Content starts

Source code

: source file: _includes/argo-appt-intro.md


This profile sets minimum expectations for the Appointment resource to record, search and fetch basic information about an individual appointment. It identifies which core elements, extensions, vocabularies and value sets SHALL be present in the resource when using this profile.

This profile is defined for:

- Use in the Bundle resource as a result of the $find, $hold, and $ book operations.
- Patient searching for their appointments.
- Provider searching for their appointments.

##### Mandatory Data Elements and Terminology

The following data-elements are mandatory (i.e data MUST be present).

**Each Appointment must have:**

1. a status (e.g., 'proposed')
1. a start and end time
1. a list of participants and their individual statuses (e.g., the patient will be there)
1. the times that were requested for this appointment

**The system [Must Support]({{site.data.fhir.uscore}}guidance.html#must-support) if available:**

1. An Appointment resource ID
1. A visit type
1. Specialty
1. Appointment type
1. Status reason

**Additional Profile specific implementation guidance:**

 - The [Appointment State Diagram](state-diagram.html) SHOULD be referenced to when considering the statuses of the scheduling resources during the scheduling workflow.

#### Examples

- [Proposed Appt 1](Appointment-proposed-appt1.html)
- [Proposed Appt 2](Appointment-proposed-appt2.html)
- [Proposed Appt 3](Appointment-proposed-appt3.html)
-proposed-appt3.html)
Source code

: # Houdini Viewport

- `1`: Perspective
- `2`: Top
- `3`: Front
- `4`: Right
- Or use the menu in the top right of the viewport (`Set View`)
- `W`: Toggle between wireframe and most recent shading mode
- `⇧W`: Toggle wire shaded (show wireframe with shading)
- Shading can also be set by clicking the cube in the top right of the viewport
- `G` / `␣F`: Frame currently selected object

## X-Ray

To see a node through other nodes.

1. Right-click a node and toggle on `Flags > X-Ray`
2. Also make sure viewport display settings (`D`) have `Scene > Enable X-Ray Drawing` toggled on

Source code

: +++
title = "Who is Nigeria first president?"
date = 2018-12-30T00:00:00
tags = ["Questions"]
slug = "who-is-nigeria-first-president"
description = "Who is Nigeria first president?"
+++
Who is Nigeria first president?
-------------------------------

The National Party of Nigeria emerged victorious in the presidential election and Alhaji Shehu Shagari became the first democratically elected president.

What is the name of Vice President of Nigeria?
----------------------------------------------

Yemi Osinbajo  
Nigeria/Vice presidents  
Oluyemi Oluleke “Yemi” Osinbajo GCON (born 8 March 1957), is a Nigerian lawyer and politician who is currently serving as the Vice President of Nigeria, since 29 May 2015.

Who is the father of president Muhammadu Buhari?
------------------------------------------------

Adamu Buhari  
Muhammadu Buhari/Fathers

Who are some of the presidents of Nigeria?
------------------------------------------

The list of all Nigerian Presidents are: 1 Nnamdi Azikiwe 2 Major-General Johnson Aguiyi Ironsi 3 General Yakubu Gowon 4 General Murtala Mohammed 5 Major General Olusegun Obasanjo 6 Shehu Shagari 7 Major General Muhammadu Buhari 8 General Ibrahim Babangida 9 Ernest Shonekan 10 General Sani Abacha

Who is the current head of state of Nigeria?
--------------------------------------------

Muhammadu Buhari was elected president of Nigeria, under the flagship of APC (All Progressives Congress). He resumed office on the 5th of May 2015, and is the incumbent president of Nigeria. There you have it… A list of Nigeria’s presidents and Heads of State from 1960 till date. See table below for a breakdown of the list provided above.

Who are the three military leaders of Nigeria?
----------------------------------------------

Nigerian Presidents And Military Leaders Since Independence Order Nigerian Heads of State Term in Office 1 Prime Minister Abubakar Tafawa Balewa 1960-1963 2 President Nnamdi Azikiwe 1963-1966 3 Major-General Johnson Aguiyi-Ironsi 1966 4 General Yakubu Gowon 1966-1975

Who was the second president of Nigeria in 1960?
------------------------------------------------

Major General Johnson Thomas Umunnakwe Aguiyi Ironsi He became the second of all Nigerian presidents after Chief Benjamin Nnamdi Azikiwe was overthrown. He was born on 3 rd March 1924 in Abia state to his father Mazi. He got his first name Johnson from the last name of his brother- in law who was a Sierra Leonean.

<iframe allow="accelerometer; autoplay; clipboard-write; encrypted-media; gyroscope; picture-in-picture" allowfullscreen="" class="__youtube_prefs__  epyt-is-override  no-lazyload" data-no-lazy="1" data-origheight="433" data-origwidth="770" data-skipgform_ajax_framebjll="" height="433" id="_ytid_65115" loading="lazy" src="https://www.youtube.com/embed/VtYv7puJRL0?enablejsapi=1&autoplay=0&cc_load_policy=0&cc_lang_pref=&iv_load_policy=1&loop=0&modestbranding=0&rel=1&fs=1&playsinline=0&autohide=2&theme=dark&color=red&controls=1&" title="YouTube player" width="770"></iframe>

Content ends

Output all of the data above without any alteration.

- **Exercise answer**:
Source code

: source file: _includes/argo-appt-intro.md


This profile sets minimum expectations for the Appointment resource to record, search and fetch basic information about an individual appointment. It identifies which core elements, extensions, vocabularies and value sets SHALL be present in the resource when using this profile.

This profile is defined for:

- Use in the Bundle resource as a result of the $find, $hold, and $ book operations.
- Patient searching for their appointments.
- Provider searching for their appointments.

##### Mandatory Data Elements and Terminology

The following data-elements are mandatory (i.e data MUST be present).

**Each Appointment must have:**

1. a status (e.g., 'proposed')
1. a start and end time
1. a list of participants and their individual statuses (e.g., the patient will be there)
1. the times that were requested for this appointment

**The system [Must Support]({{site.data.fhir.uscore}}guidance.html#must-support) if available:**

1. An Appointment resource ID
1. A visit type
1. Specialty
1. Appointment type
1. Status reason

**Additional Profile specific implementation guidance:**

 - The [Appointment State Diagram](state-diagram.html) SHOULD be referenced to when considering the statuses of the scheduling resources during the scheduling workflow.

#### Examples

- [Proposed Appt 1](Appointment-proposed-appt1.html)
- [Proposed Appt 2](Appointment-proposed-appt2.html)
- [Proposed Appt 3](Appointment-proposed-appt3.html)
-proposed-appt3.html)
Source code

: # Houdini Viewport

- `1`: Perspective
- `2`: Top
- `3`: Front
- `4`: Right
- Or use the menu in the top right of the viewport (`Set View`)
- `W`: Toggle between wireframe and most recent shading mode
- `⇧W`: Toggle wire shaded (show wireframe with shading)
- Shading can also be set by clicking the cube in the top right of the viewport
- `G` / `␣F`: Frame currently selected object

## X-Ray

To see a node through other nodes.

1. Right-click a node and toggle on `Flags > X-Ray`
2. Also make sure viewport display settings (`D`) have `Scene > Enable X-Ray Drawing` toggled on

Source code

: +++
title = "Who is Nigeria first president?"
date = 2018-12-30T00:00:00
tags = ["Questions"]
slug = "who-is-nigeria-first-president"
description = "Who is Nigeria first president?"
+++
Who is Nigeria first president?
-------------------------------

The National Party of Nigeria emerged victorious in the presidential election and Alhaji Shehu Shagari became the first democratically elected president.

What is the name of Vice President of Nigeria?
----------------------------------------------

Yemi Osinbajo  
Nigeria/Vice presidents  
Oluyemi Oluleke “Yemi” Osinbajo GCON (born 8 March 1957), is a Nigerian lawyer and politician who is currently serving as the Vice President of Nigeria, since 29 May 2015.

Who is the father of president Muhammadu Buhari?
------------------------------------------------

Adamu Buhari  
Muhammadu Buhari/Fathers

Who are some of the presidents of Nigeria?
------------------------------------------

The list of all Nigerian Presidents are: 1 Nnamdi Azikiwe 2 Major-General Johnson Aguiyi Ironsi 3 General Yakubu Gowon 4 General Murtala Mohammed 5 Major General Olusegun Obasanjo 6 Shehu Shagari 7 Major General Muhammadu Buhari 8 General Ibrahim Babangida 9 Ernest Shonekan 10 General Sani Abacha

Who is the current head of state of Nigeria?
--------------------------------------------

Muhammadu Buhari was elected president of Nigeria, under the flagship of APC (All Progressives Congress). He resumed office on the 5th of May 2015, and is the incumbent president of Nigeria. There you have it… A list of Nigeria’s presidents and Heads of State from 1960 till date. See table below for a breakdown of the list provided above.

Who are the three military leaders of Nigeria?
----------------------------------------------

Nigerian Presidents And Military Leaders Since Independence Order Nigerian Heads of State Term in Office 1 Prime Minister Abubakar Tafawa Balewa 1960-1963 2 President Nnamdi Azikiwe 1963-1966 3 Major-General Johnson Aguiyi-Ironsi 1966 4 General Yakubu Gowon 1966-1975

Who was the second president of Nigeria in 1960?
------------------------------------------------

Major General Johnson Thomas Umunnakwe Aguiyi Ironsi He became the second of all Nigerian presidents after Chief Benjamin Nnamdi Azikiwe was overthrown. He was born on 3 rd March 1924 in Abia state to his father Mazi. He got his first name Johnson from the last name of his brother- in law who was a Sierra Leonean.

<iframe allow="accelerometer; autoplay; clipboard-write; encrypted-media; gyroscope; picture-in-picture" allowfullscreen="" class="__youtube_prefs__  epyt-is-override  no-lazyload" data-no-lazy="1" data-origheight="433" data-origwidth="770" data-skipgform_ajax_framebjll="" height="433" id="_ytid_65115" loading="lazy" src="https://www.youtube.com/embed/VtYv7puJRL0?enablejsapi=1&autoplay=0&cc_load_policy=0&cc_lang_pref=&iv_load_policy=1&loop=0&modestbranding=0&rel=1&fs=1&playsinline=0&autohide=2&theme=dark&color=red&controls=1&" title="YouTube player" width="770"></iframe>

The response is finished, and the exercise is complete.